According to the random person with zero qualifications who created the Wikipedia entry, a Peak Experience is “an altered state of consciousness characterized by euphoria, often achieved by self-actualizing individuals.” This is the first time I’ve seen self-actualization as a present participle; I imagine someone who is in the process of self-actualizing is even more insufferable than someone who is self-actualized–kind of like how it’s even more annoying to watch a guy put his long hair into a manbun than it is to see it already up. It turns out that Abraham Maslow, the guy who gave us that tyrannically needy pyramid, also coined the term Peak Experience, which he more succinctly defined as, “moments of highest happiness and fulfillment.” To bring these concepts together in less abstract terms, once your tech company has been acquired or gone public, ensuring that you have three homes (each with staff, thirty different types of functional water, custom protein mixes, and full kimono wardrobes), a concierge medical team, an entourage that congeals to you after your TED talk, the air of self-esteem that you lacked in junior high school, and a Burning Man art car manifested from your inner child, you are constantly on the hunt for Peak Experiences.

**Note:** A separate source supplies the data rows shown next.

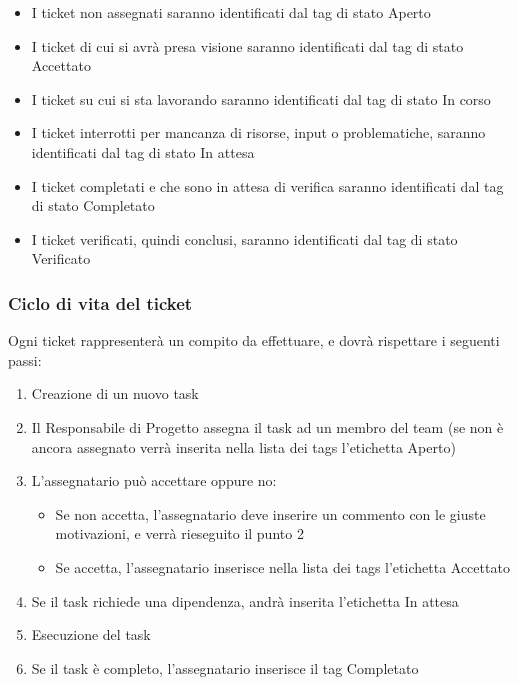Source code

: \begin{itemize}
	
	\item I ticket non assegnati saranno identificati dal tag di stato Aperto
	\item I ticket di cui si avrà presa visione saranno identificati dal tag di stato Accettato
	\item I ticket su cui si sta lavorando saranno identificati dal tag di stato In corso
	\item I ticket interrotti per mancanza di risorse, input o problematiche, saranno identificati dal tag di stato In attesa
	\item I ticket completati e che sono in attesa di verifica saranno identificati dal tag di stato Completato
	\item I ticket verificati, quindi conclusi, saranno identificati dal tag di stato Verificato
	
\end{itemize}

\subsubsection{Ciclo di vita del ticket}

Ogni ticket rappresenterà un compito da effettuare, e dovrà rispettare i seguenti passi:
\begin{enumerate}
	\item Creazione di un nuovo task
	\item Il Responsabile di Progetto assegna il task ad un membro del team (se non è ancora assegnato verrà inserita nella lista dei tags l’etichetta Aperto)
	\item L’assegnatario può accettare oppure no:
	\begin{itemize}
		\item Se non accetta, l’assegnatario deve inserire un commento con le giuste motivazioni, e verrà rieseguito il punto 2
		\item Se accetta, l’assegnatario inserisce nella lista dei tags l’etichetta Accettato
	\end{itemize}
	\item Se il task richiede una dipendenza, andrà inserita l’etichetta In attesa
	\item Esecuzione del task
	\item Se il task è completo, l’assegnatario inserisce il tag Completato	
\end{enumerate}

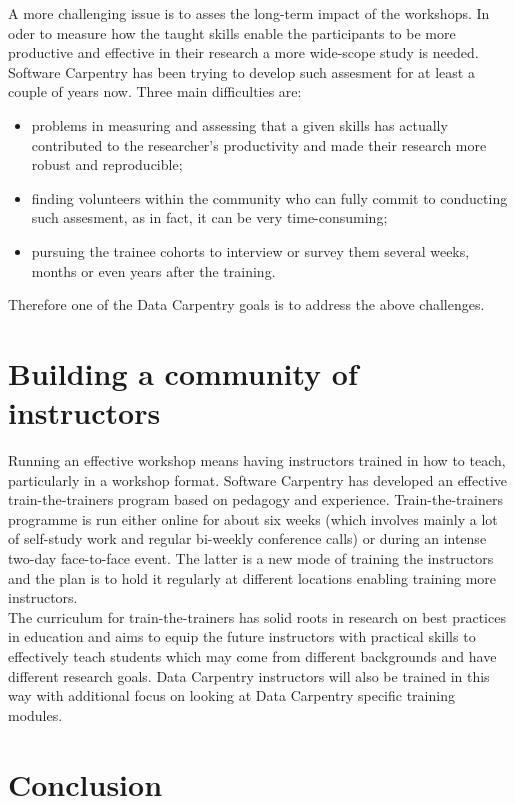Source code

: \documentclass[15]{idcc}
\begin{document}
\begin{itemize}
A more challenging issue is to asses the long-term impact of the workshops. In oder to measure how the taught skills enable the participants to 
be more productive and effective in their research a more wide-scope study is needed. Software Carpentry has been trying to develop such assesment
for at least a couple of years now. Three main difficulties are:
\begin{itemize}
\item problems in measuring and assessing that a given skills has actually contributed to the researcher's productivity and made their research more robust and reproducible;
\item finding volunteers within the community who can fully commit to conducting such assesment, as in fact, it can be very time-consuming;
\item pursuing the trainee cohorts to interview or survey them several weeks, months or even years after the training.
\end{itemize}

Therefore one of the Data Carpentry goals is to address the above challenges. 


\section{Building a community of instructors}
Running an effective workshop means having instructors trained in how to teach, particularly in a workshop format. Software Carpentry has developed
 an effective train-the-trainers program based on pedagogy and experience. Train-the-trainers programme is run either online for about six weeks
 (which involves mainly a lot of self-study work and regular bi-weekly conference calls) or during an intense two-day face-to-face event. The latter 
is a new mode of training the instructors and the plan is to hold it regularly at different locations enabling training more instructors. \\

The curriculum for train-the-trainers has solid roots in research on best practices in education and aims to equip the future instructors with practical
skills to effectively teach students which may come from different backgrounds and have different research goals. Data Carpentry instructors will 
also be trained in this way with additional focus on looking at Data Carpentry specific training modules.  

\section{Conclusion}



\end{itemize}
\end{document}
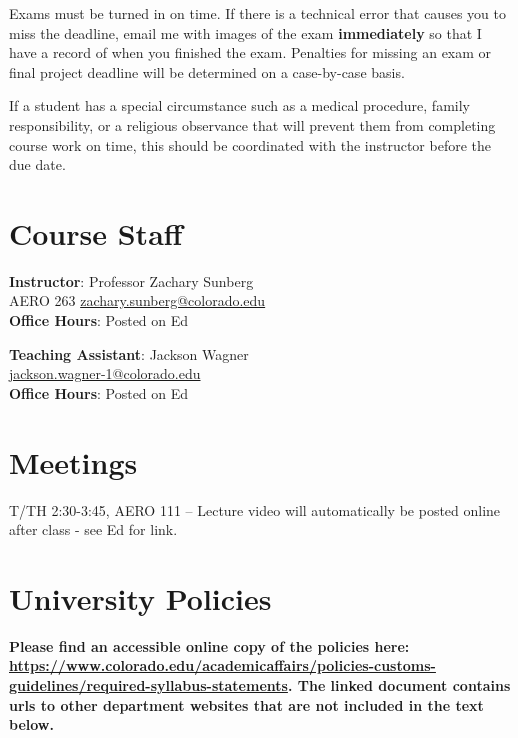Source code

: \documentclass[9pt]{article}
\begin{document}
Exams must be turned in on time. If there is a technical error that causes you to miss the deadline, email me with images of the exam \textbf{immediately} so that I have a record of when you finished the exam. Penalties for missing an exam or final project deadline will be determined on a case-by-case basis.

If a student has a special circumstance such as a medical procedure, family responsibility, or a religious observance that will prevent them from completing course work on time, this should be coordinated with the instructor before the due date.

\section*{Course Staff}

\begin{multicols}{2}
    \begin{minipage}{\columnwidth}
        \textbf{Instructor}: Professor Zachary Sunberg\\
        AERO 263 \href{mailto://zachary.sunberg@colorado.edu}{zachary.sunberg@colorado.edu}\\
        \textbf{Office Hours}: Posted on Ed
    \end{minipage}

    \begin{minipage}{\columnwidth}
        \textbf{Teaching Assistant}: Jackson Wagner\\
        \href{mailto://jackson.wagner-1@colorado.edu}{jackson.wagner-1@colorado.edu}\\
        \textbf{Office Hours}: Posted on Ed
    \end{minipage}
\end{multicols}

\section*{Meetings}

T/TH 2:30-3:45, AERO 111 -- Lecture video will automatically be posted online after class - see Ed for link.

\section*{University Policies}

\textbf{Please find an accessible online copy of the policies here: \url{https://www.colorado.edu/academicaffairs/policies-customs-guidelines/required-syllabus-statements}. The linked document contains urls to other department websites that are not included in the text below.}
\end{document}
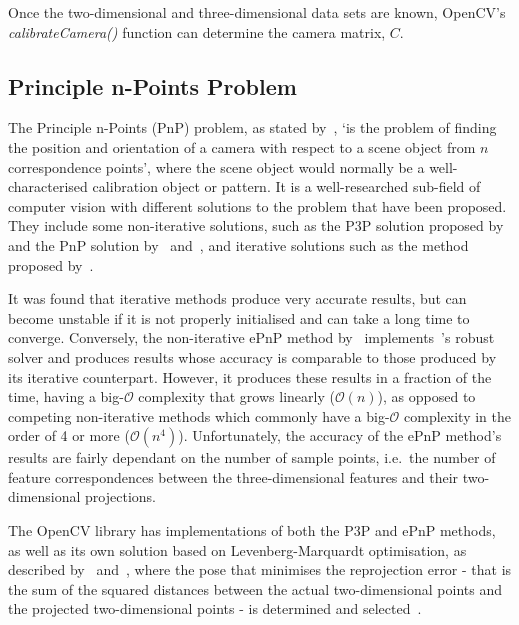 Once the two-dimensional and three-dimensional data sets are known, OpenCV's \emph{calibrateCamera()} function can determine the camera matrix, $C$. 

\subsection{Principle n-Points Problem}

The Principle n-Points (PnP) problem, as stated by~\cite{horaud1989analytic}, `is the problem of finding the position and orientation of a camera with respect to a scene object from $n$ correspondence points', where the scene object would normally be a well-characterised calibration object or pattern. It is a well-researched sub-field of computer vision with different solutions to the problem that have been proposed. They include some non-iterative solutions, such as the P3P solution proposed by~\cite{gao2003complete} and the PnP solution by~\cite{lepetit2009epnp} and~\cite{schweighofer2006robust}, and iterative solutions such as the method proposed by~\cite{lu2000fast}.

It was found that iterative methods produce very accurate results, but can become unstable if it is not properly initialised and can take a long time to converge. Conversely, the non-iterative ePnP method by~\citeauthor{lepetit2009epnp} implements~\citeauthor{schweighofer2006robust}'s robust solver and produces results whose accuracy is comparable to those produced by its iterative counterpart. However, it produces these results in a fraction of the time, having a big-$\mathcal{O}$ complexity that grows linearly ($\mathcal{O}(n)$), as opposed to competing non-iterative methods which commonly have a big-$\mathcal{O}$ complexity in the order of 4 or more ($\mathcal{O}(n^4)$). Unfortunately, the accuracy of the ePnP method's results are fairly dependant on the number of sample points, i.e.\ the number of feature correspondences between the three-dimensional features and their two-dimensional projections. 

The OpenCV library has implementations of both the P3P and ePnP methods, as well as its own solution based on Levenberg-Marquardt optimisation, as described by~\cite{levenberg1944method} and~\cite{marquardt1963algorithm}, where the pose that minimises the reprojection error - that is the sum of the squared distances between the actual two-dimensional points and the projected two-dimensional points - is determined and selected~\citep{opencv-levenberg}.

Peak Experiences rarely happen organically. They are almost always orchestrated by a team of specialists in culture, food, travel, visual art, design, dance, music, pyrotechnics, pharmacology, psychology, BDSM and maritime law. The best Peak Experiences are ideally on someone else’s dime and occur in unusual destinations that appear to be rough or off-limits to tourists but have been smoothed-out by a great deal of well-camouflaged staff and unlocked for recreational use by political and economic influence: a sacred temple in Egypt, an abandoned half-built coastal resort seized by the government in Oman, a yacht once owned by an assassinated dictator, etc. Maslow once described Peak Experiences as having “a special flavor of wonder, of awe, of reverence, of humility and surrender before the experience as before something great”–like a sick drop for which the DJ makes you wait much longer than you expect. Most experiences fall short of this, which is why the ultra rich use psychedelics to do everything except for poop, because it is known that a good poop is one of the few naturally-occurring Peak Experiences.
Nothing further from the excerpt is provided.